(Stored data entries)
◇ ◇ ◇ ◇ ◇ ◇ ◇
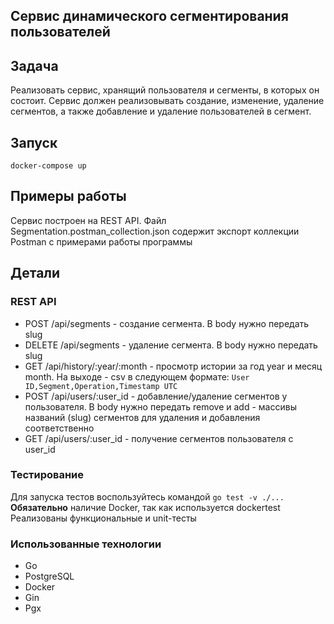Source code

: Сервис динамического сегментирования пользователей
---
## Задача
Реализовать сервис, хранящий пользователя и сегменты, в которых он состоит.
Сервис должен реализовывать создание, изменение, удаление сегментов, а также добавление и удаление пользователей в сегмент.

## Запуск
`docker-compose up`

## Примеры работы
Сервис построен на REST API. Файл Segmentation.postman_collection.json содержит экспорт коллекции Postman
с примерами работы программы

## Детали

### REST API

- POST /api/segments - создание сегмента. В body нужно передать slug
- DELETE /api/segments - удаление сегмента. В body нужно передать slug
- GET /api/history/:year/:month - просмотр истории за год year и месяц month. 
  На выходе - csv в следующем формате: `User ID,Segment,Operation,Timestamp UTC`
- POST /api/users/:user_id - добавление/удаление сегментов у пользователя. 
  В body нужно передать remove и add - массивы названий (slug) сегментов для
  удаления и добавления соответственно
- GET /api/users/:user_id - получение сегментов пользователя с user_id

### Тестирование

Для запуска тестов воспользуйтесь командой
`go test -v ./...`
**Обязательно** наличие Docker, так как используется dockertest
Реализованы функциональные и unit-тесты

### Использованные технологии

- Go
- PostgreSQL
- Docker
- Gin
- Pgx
◇ ◇ ◇ ◇ ◇ ◇ ◇
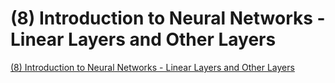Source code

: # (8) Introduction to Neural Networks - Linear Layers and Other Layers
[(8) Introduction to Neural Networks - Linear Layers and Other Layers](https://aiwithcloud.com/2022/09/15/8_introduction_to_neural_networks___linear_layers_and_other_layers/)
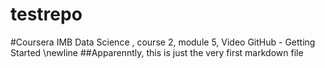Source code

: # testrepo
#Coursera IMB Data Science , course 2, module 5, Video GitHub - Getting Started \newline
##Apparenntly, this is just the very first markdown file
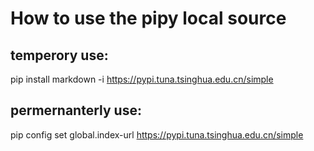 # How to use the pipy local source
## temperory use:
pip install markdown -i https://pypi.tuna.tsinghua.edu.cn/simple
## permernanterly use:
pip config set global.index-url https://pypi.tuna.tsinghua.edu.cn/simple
◇ ◇ ◇ ◇ ◇ ◇ ◇
### Aim of the task
Every line that contains "работы" should be copied out of the data.

### Answer space
## Примеры работы
с примерами работы программы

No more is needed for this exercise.